— Problem —
Repeat the listing that follows character for character, omitting images.

— Source data —
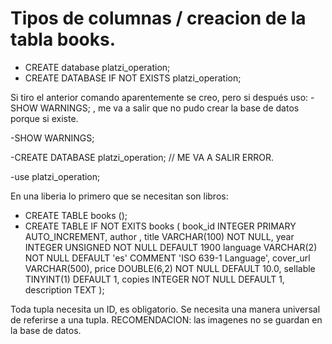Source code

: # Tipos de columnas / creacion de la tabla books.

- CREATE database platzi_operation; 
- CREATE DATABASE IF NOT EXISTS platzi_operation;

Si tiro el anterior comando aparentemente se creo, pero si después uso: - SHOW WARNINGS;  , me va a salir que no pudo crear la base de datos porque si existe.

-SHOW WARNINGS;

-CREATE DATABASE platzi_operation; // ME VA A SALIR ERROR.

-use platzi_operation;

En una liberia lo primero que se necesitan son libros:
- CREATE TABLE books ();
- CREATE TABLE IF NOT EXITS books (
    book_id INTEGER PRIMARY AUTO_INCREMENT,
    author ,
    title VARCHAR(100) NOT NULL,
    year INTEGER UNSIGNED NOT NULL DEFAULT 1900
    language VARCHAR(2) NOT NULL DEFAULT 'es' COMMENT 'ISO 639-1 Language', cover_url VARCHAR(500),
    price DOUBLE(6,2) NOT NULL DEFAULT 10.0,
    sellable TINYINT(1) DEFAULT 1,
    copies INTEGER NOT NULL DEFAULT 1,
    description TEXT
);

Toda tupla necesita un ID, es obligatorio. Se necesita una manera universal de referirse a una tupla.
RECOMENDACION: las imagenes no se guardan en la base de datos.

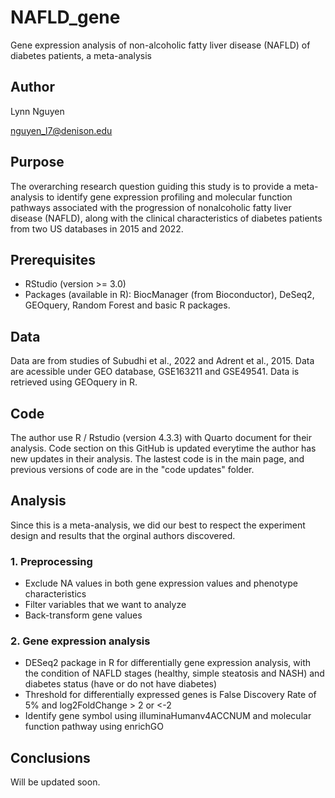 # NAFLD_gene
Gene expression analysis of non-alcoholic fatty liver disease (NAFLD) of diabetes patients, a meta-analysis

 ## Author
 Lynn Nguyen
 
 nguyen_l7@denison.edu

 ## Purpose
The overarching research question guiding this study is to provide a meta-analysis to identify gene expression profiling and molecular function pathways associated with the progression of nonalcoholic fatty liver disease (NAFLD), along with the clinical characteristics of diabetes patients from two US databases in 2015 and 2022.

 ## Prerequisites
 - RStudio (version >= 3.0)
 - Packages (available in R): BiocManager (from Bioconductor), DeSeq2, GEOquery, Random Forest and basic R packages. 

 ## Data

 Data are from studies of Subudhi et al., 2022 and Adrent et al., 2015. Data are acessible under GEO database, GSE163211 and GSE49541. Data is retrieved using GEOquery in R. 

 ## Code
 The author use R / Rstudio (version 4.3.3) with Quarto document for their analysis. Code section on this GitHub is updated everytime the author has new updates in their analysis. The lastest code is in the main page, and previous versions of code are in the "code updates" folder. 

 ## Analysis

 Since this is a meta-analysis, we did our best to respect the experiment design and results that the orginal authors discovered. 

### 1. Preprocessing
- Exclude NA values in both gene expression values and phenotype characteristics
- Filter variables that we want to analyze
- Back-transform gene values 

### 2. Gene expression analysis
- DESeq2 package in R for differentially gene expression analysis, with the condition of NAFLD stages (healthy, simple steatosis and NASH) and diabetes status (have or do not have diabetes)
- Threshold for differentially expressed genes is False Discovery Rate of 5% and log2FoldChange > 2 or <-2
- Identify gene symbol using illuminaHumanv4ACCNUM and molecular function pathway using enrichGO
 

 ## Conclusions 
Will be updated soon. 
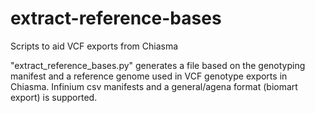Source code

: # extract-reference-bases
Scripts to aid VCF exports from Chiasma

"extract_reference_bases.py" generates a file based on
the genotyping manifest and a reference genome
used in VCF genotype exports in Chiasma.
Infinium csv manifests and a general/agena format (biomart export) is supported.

— Solution for this problem —
Source code

: # Tipos de columnas / creacion de la tabla books.

- CREATE database platzi_operation; 
- CREATE DATABASE IF NOT EXISTS platzi_operation;

Si tiro el anterior comando aparentemente se creo, pero si después uso: - SHOW WARNINGS;  , me va a salir que no pudo crear la base de datos porque si existe.

-SHOW WARNINGS;

-CREATE DATABASE platzi_operation; // ME VA A SALIR ERROR.

-use platzi_operation;

En una liberia lo primero que se necesitan son libros:
- CREATE TABLE books ();
- CREATE TABLE IF NOT EXITS books (
    book_id INTEGER PRIMARY AUTO_INCREMENT,
    author ,
    title VARCHAR(100) NOT NULL,
    year INTEGER UNSIGNED NOT NULL DEFAULT 1900
    language VARCHAR(2) NOT NULL DEFAULT 'es' COMMENT 'ISO 639-1 Language', cover_url VARCHAR(500),
    price DOUBLE(6,2) NOT NULL DEFAULT 10.0,
    sellable TINYINT(1) DEFAULT 1,
    copies INTEGER NOT NULL DEFAULT 1,
    description TEXT
);

Toda tupla necesita un ID, es obligatorio. Se necesita una manera universal de referirse a una tupla.
RECOMENDACION: las imagenes no se guardan en la base de datos.

 # NAFLD_gene
Gene expression analysis of non-alcoholic fatty liver disease (NAFLD) of diabetes patients, a meta-analysis

 ## Author
 Lynn Nguyen
 
 nguyen_l7@denison.edu

 ## Purpose
The overarching research question guiding this study is to provide a meta-analysis to identify gene expression profiling and molecular function pathways associated with the progression of nonalcoholic fatty liver disease (NAFLD), along with the clinical characteristics of diabetes patients from two US databases in 2015 and 2022.

 ## Prerequisites
 - RStudio (version >= 3.0)
 - Packages (available in R): BiocManager (from Bioconductor), DeSeq2, GEOquery, Random Forest and basic R packages. 

 ## Data

 Data are from studies of Subudhi et al., 2022 and Adrent et al., 2015. Data are acessible under GEO database, GSE163211 and GSE49541. Data is retrieved using GEOquery in R. 

 ## Code
 The author use R / Rstudio (version 4.3.3) with Quarto document for their analysis. Code section on this GitHub is updated everytime the author has new updates in their analysis. The lastest code is in the main page, and previous versions of code are in the "code updates" folder. 

 ## Analysis

 Since this is a meta-analysis, we did our best to respect the experiment design and results that the orginal authors discovered. 

### 1. Preprocessing
- Exclude NA values in both gene expression values and phenotype characteristics
- Filter variables that we want to analyze
- Back-transform gene values 

### 2. Gene expression analysis
- DESeq2 package in R for differentially gene expression analysis, with the condition of NAFLD stages (healthy, simple steatosis and NASH) and diabetes status (have or do not have diabetes)
- Threshold for differentially expressed genes is False Discovery Rate of 5% and log2FoldChange > 2 or <-2
- Identify gene symbol using illuminaHumanv4ACCNUM and molecular function pathway using enrichGO
 

 ## Conclusions 
Will be updated soon. 
Source code

: # extract-reference-bases
Scripts to aid VCF exports from Chiasma

"extract_reference_bases.py" generates a file based on
the genotyping manifest and a reference genome
used in VCF genotype exports in Chiasma.
Infinium csv manifests and a general/agena format (biomart export) is supported.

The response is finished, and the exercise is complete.